A novel colorimetric immunoassay based on enzyme-regulated instant generation of Turnbull's blue for the sensitive determination of ochratoxin A

Abstract

The aim of this study was to develop a novel colorimetric sensing method based on enzyme-regulated instant generation of Turnbull's blue, serving as a chromogenic agent, for a sensitive immunoassay for the determination of ochratoxin A (OTA). Unlike the traditional enzyme-linked immunosorbent assay (ELISA), the chromogenic reaction reported herein relies on the immediate formation of Turnbull's blue. K₃[Fe(CN)₆] rapidly forms a coordinate bond with iron(II), yielding a blue product.
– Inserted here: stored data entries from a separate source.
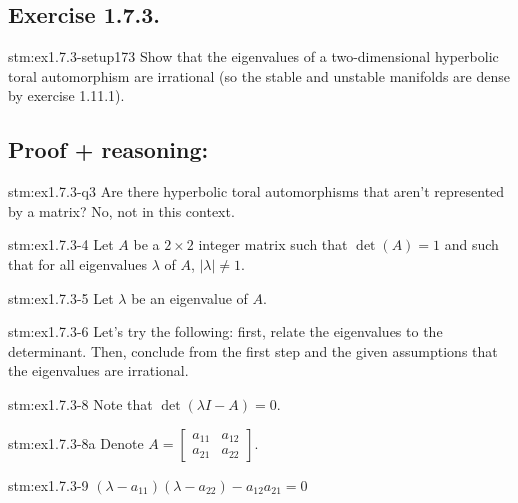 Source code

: \subsection*{Exercise 1.7.3.}

\begin{exercise}{stm:ex1.7.3-setup173}
Show that the eigenvalues of a two-dimensional hyperbolic toral automorphism are irrational (so the stable and unstable manifolds are dense by exercise 1.11.1).
\end{exercise}

\subsection*{Proof {\color{blue} + reasoning}:}

\begin{explanation}{stm:ex1.7.3-q3}
Are there hyperbolic toral automorphisms that aren't represented by a matrix? No, not in this context.
\end{explanation}

\begin{statement}{stm:ex1.7.3-4}
Let $A$ be a $2 \times 2$ integer matrix such that $\det(A) = 1$ and such that for all eigenvalues $\lambda$ of $A$, $|\lambda| \neq 1$.
\end{statement}

\begin{statement}{stm:ex1.7.3-5}
Let $\lambda$ be an eigenvalue of $A$.
\end{statement}

\begin{explanation}{stm:ex1.7.3-6}
Let's try the following: first, relate the eigenvalues to the determinant. Then, conclude from the first step and the given assumptions that the eigenvalues are irrational.
\end{explanation}

\begin{statement}{stm:ex1.7.3-8}
Note that $\det(\lambda I - A) = 0$.
\end{statement}

\begin{statement}{stm:ex1.7.3-8a}
Denote $A = \begin{bmatrix} a_{11} & a_{12} \\ a_{21} & a_{22} \end{bmatrix}$.
\end{statement}

\begin{statement}{stm:ex1.7.3-9}
$(\lambda - a_{11})(\lambda - a_{22}) - a_{12}a_{21} = 0$
\end{statement}

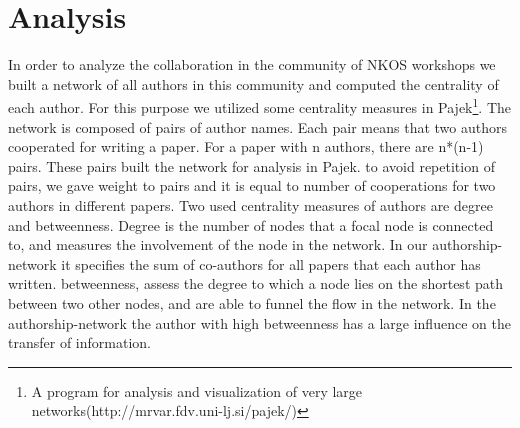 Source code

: \documentclass[runningheads,a4paper]{llncs}
\begin{document}
\section{Analysis}\label{analysis}
In order to analyze the collaboration in the community of NKOS workshops we built a network of all authors in this community and computed the centrality of each author. For this purpose we utilized some centrality measures in Pajek\footnote{A program for analysis and visualization of very large networks(http://mrvar.fdv.uni-lj.si/pajek/)}. The network is composed of pairs of author names. Each pair means that two authors cooperated for writing a paper. For a paper with n authors, there are n*(n-1) pairs. These pairs built the network for analysis in Pajek. to avoid repetition of pairs, we gave weight to pairs and it is equal to number of cooperations for two authors in different papers. 
Two used centrality measures of authors are degree and betweenness. Degree is the number of nodes that a focal node is connected to, and measures the involvement of the node in the network\cite{Opsahl2010}. In our authorship-network it specifies the sum of co-authors for all papers that each author has written. betweenness, assess the degree to which a node lies on the shortest path between two other nodes, and are able to funnel the flow in the network\cite{Opsahl2010}. In the authorship-network the author with high betweenness has a large influence on the transfer of information. 

\end{document}
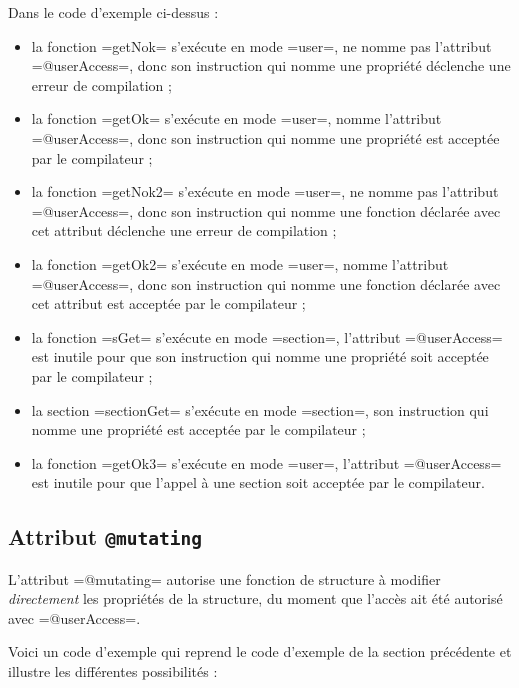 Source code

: Dans le code d'exemple ci-dessus :
\begin{itemize}
  \item la fonction \plm=getNok= s'exécute en mode \plm=user=, ne nomme pas l'attribut \plm=@userAccess=, donc son instruction qui nomme une propriété déclenche une erreur de compilation ;
  \item la fonction \plm=getOk= s'exécute en mode \plm=user=, nomme l'attribut \plm=@userAccess=, donc son instruction qui nomme une propriété est acceptée par le compilateur ;
  \item la fonction \plm=getNok2= s'exécute en mode \plm=user=, ne nomme pas l'attribut \plm=@userAccess=, donc son instruction qui nomme une fonction déclarée avec cet attribut déclenche une erreur de compilation ;
  \item la fonction \plm=getOk2= s'exécute en mode \plm=user=, nomme l'attribut \plm=@userAccess=, donc son instruction qui nomme une fonction déclarée avec cet attribut est acceptée par le compilateur ;
  \item la fonction \plm=sGet= s'exécute en mode \plm=section=, l'attribut \plm=@userAccess= est inutile pour que son instruction qui nomme une propriété soit acceptée par le compilateur ;
  \item la section \plm=sectionGet= s'exécute en mode \plm=section=, son instruction qui nomme une propriété est acceptée par le compilateur ;
  \item la fonction \plm=getOk3= s'exécute en mode \plm=user=, l'attribut \plm=@userAccess= est inutile pour que l'appel à une section soit acceptée par le compilateur.
\end{itemize}



\subsection{Attribut \texttt{@mutating}}

L'attribut \plm=@mutating= autorise une fonction de structure à modifier \emph{directement} les propriétés de la structure, du moment que l'accès ait été autorisé avec \plm=@userAccess=.

Voici un code d'exemple qui reprend le code d'exemple de la section précédente et illustre les différentes possibilités :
Meanwhile, glucose oxidase (GOx) catalyzes glucose hydrolysis to produce hydrogen peroxide (H₂O₂), which was used to inhibit the formation of Turnbull's blue by oxidizing iron(II) to iron(III). Thus, Turnbull's blue was generated in an enzyme-regulated manner. Accordingly, a competitive-type colorimetric enzyme immunoassay was established using a GOx based nanolabel. Under optimal conditions, the absorbance increased upon increasing the target OTA concentration in the range of 0.01–10 ng mL⁻¹ with a detection limit of 8.3 pg mL⁻¹ estimated at the 3S_blank level. The assay accuracy was validated by analyzing spiked wine samples. The present results potentially provide novel insights into the development of Turnbull's blue-based biological detection methods and colorimetric immunoassay strategies.